NASA's project to return to the Moon is now in full swing and its researchers and engineers are hard at work on the technical problems that need to be solved. Edinburgh software company DEM Solutions is helping NASA to tackle one of the greatest foes for the new generation of lunar astronauts: moondust.
According to Carlos Calle, director of the Electrostatics and Surface Physics Laboratory at the Kennedy Space Centre in Cape Canaveral, moondust caused massive problems during the Apollo programme. 'The lack of atmosphere on the Moon, the lack of water, and the particle size and composition of the lunar dust are all very conducive to the development of electrostatic charges on the surface of the particles,' he said.
On the Apollo missions, astronauts reported that the dust stuck to spacesuits, degrading the zips; it got into pulleys and the joints of the lunar rovers; it coated solar panels. And once it was there, it proved very, very difficult to remove.
Calle explained that lunar dust particles often have nano-scale iron particles embedded inside glassy silicon dioxide.
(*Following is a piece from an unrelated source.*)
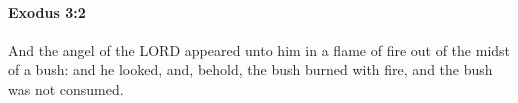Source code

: 
		\paragraph{Exodus 3:2} %
			\label{EXODUS-3-2}

			And the angel of the LORD appeared unto him in a flame of fire out of the midst of a bush: and he looked, and, behold, the bush burned with fire, and the bush was not consumed.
The grains have a jagged shape whose surface area is very large compared with their volume.
This means that when the Moon's surface is struck by the solar wind and cosmic rays it can easily pick up charges from stray electrons; other sources of ultraviolet radiation can also generate charges by knocking electrons off the surface of the dust particles.
'As soon as we have activity on the Moon, the astronauts and the vehicles moving around make the particles rub together and rub against other materials, generating triboelectric charging,' Calle said.
And once the particles are charged, they will stick to each other — and to anything else.
Dust-coated solar panels are a particular problem NASA is trying to resolve, Calle said. 'The problem is that dust covers the panel and blocks the sunlight, which reduces their efficiency quite a bit,' Calle said. 'This tended to happen with the Mars Rovers, which limited their lifespan.'
But on Mars, he explained, there is some atmosphere and dust tornadoes tend to clean the particles away from surfaces. By contrast, in the sterile, atmosphere-free Moon environment there is nothing to clean away dust.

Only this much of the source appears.